Most Asian markets rebound from losses after Wall St rally
Most Asian markets bounced from two days of losses on Wednesday as traders tracked a Wall Street surge fuelled by data pointing to slowing US inflation and hopes the Federal Reserve's rate hike drive is coming to an end.
The gains will provide some relief to investors after January's rally appeared to have hit the buffers this week on lingering concerns about the economic outlook.
Focus is firmly on the US central bank's policy decision later in the day, which will be followed for an idea about its plans for interest rates over the next few months in light of the less painful price environment.

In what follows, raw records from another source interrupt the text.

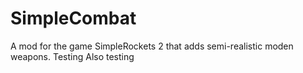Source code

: # SimpleCombat
A mod for the game SimpleRockets 2 that adds semi-realistic moden weapons. 
Testing 
Also testing 
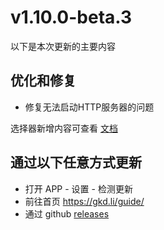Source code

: # v1.10.0-beta.3

以下是本次更新的主要内容
## 优化和修复

- 修复无法启动HTTP服务器的问题

选择器新增内容可查看 [文档](https://gkd.li/guide/selector)

## 通过以下任意方式更新

- 打开 APP - 设置 - 检测更新
- 前往首页 <https://gkd.li/guide/>
- 通过 github [releases](https://github.com/gkd-kit/gkd/releases)
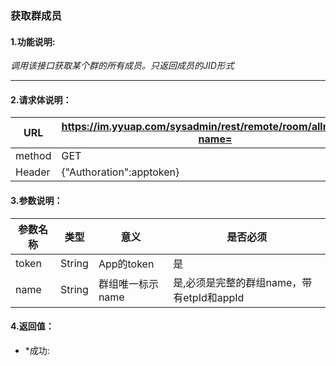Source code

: ### 获取群成员

#### 1.功能说明:
*调用该接口获取某个群的所有成员。只返回成员的JID形式*
***

#### 2.请求体说明：


|URL|https://im.yyuap.com/sysadmin/rest/remote/room/allmember?name=|
|----|----|
|method|GET|
|Header|{"Authoration":apptoken}|

#### 3.参数说明：

|参数名称|类型|意义|是否必须|
|----|----|----|----|
|token|String|App的token|是|
|name|String|群组唯一标示name|是,必须是完整的群组name，带有etpId和appId|

#### 4.返回值：

- *成功:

Of particular interest will be bank boss Jerome Powell's post-meeting comments as he and most other officials have consistently pushed back against market talk of a change of course from the policy board.
Expectations the Fed will hike borrowing costs just 25 basis points on Wednesday were ramped up after a key gauge of wage increases came in below forecasts.
"The employment cost index (ECI) is closely watched by the Fed as it compositionally adjusts wages growth, unlike other more timely measures," said National Australia Bank's Tapas Strickland.
"More important for the Fed is one of the subcomponents, the wages and salaries for private sector workers excluding incentive paid occupations, which rose 0.9 percent on-quarter from 1.2 previously."
He added that the reading was "a notable deceleration and in quarter annualised terms would be equivalent to 3.6-3.7 percent. That is close to being consistent with at-target inflation if repeated next quarter."
The ECI reading came as another report showed a slowdown in the US housing market as well as a dip in consumer confidence, suggesting the Fed's tightening campaign is beginning to kick in.
While they indicate the world's top economy is slowing, hope is building that the data will allow the central bank to wind down its rate hikes.
"We're getting closer to the terminal rate," Sassan Ghahramani, of SGH Macro Advisors, told Bloomberg Television. "Data that has come out does not justify 50 basis point hikes. If anything, I'd say it's virtually a 100 percent certainty they do 25."
And OANDA's Edward Moya added: "Wall Street is slowly growing confident that this week's Fed rate hike might end up being the last one in this tightening cycle."
All three main indexes on Wall Street ended more than one percent higher, helped by strong earnings from big-ticket firms including ExxonMobil and General Motors.
And most of Asia picked up the baton, with Tokyo, Shanghai, Sydney, Seoul, Singapore, Wellington, Taipei, Manila and Jakarta all in positive territory.
However, Hong Kong dipped for a third straight day, having piled on more than 10 percent in the past month.